To whit.What emerges is a picture of mostly poor nations—laggards during the past half-century of global growth—that jumped at the promise of Chinese-financed projects they hoped would help them catch up. And yet as some high-profile ones falter and the cost of their Chinese funding rises, would-be beneficiaries from Hambantota, Sri Lanka, to Piraeus, Greece, are questioning the long-term price. In Malaysia, one of the biggest recipients of Chinese investment in Southeast Asia, newly installed Prime Minister Mahathir Mohamad is pushing back. Expressing concerns about loan conditions and the use of Chinese labor that limit benefits to the local economy, he’s put billions of dollars of Chinese-funded rail and pipeline projects on hold.
Xi intends a century-long enterprise. China has already outspent the post-World War II U.S. Marshall Plan, measured in today’s dollars. Within a decade, according to Morgan Stanley estimates, China and its local partners will spend as much as $1.3 trillion on railways, roads, ports, and power grids. “Economic clout is diplomacy by other means,” says Nadège Rolland, Washington-based senior fellow for political and security affairs at the National Bureau of Asian Research. “It’s not for today. It’s for mid-21st century China.”
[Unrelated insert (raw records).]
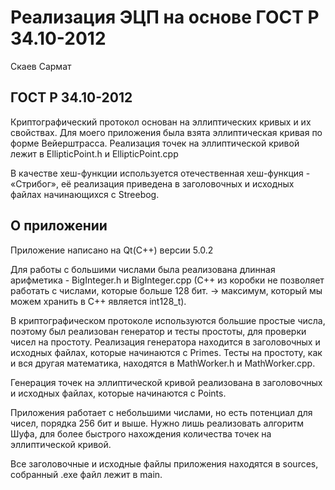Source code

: # Реализация ЭЦП на основе ГОСТ Р 34.10-2012
Скаев Сармат

## ГОСТ Р 34.10-2012

Криптографический протокол основан на эллиптических кривых и их
свойствах. Для моего приложения была взята эллиптическая кривая по форме
Вейерштрасса. Реализация точек на эллиптической кривой лежит в
EllipticPoint.h и EllipticPoint.cpp

В качестве хеш-функции используется отечественная хеш-функция -
«Стрибог», её реализация приведена в заголовочных и исходных файлах
начинающихся с Streebog.

## О приложении

Приложение написано на Qt(C++) версии 5.0.2

Для работы с большими числами была реализована длинная арифметика -
BigInteger.h и BigInteger.cpp (C++ из коробки не позволяет работать с
числами, которые больше 128 бит. -\> максимум, который мы можем хранить
в C++ является int128_t).

В криптографическом протоколе используются большие простые числа,
поэтому был реализован генератор и тесты простоты, для проверки чисел на
простоту. Реализация генератора находится в заголовочных и исходных
файлах, которые начинаются с Primes. Тесты на простоту, как и вся другая
математика, находятся в MathWorker.h и MathWorker.cpp.

Генерация точек на эллиптической кривой реализована в заголовочных и
исходных файлах, которые начинаются с Points.

Приложения работает с небольшими числами, но есть потенциал для чисел,
порядка 256 бит и выше. Нужно лишь реализовать алгоритм Шуфа, для более
быстрого нахождения количества точек на эллиптической кривой.

Все заголовочные и исходные файлы приложения находятся в sources,
собранный .exe файл лежит в main.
Latin America, venture No. 2.
The percentage of Latin America’s imports from the United States fell from 50 percent of the region’s total imports in 2000 to 33 percent in 2016, while China’s share rose from 3 percent to 18 percent in the same period, according to Inter-American Development Bank (IADB) figures. Latin Americans are increasingly buying more China-made laptops and cars that used to be imported from the United States.
If the United States were to regain the market share in Latin American imports that it had in 2000, it could be exporting around $788 billion a year to the region and would be creating about 1 million additional U.S. jobs, the IADB says.
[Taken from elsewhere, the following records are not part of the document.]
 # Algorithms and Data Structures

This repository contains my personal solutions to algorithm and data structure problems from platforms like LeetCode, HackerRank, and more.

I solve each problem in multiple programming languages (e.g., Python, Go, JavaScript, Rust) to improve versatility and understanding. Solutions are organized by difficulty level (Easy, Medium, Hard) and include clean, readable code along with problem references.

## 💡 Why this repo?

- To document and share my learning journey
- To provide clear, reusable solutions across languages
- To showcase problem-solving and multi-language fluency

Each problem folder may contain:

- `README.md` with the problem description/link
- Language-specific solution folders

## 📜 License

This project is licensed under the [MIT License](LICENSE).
But while Chinese President Xi Jinping visited Latin America a week after Trump’s inauguration in what was his third visit there in three years, Trump has shown very little interest in the region.
Trump has not only failed to visit Latin America, but has vowed to build a wall on the U.S. southern border and is threatening to withdraw from the North American Free Trade Agreement with Canada and Mexico.
Building a wall is a really good idea, right?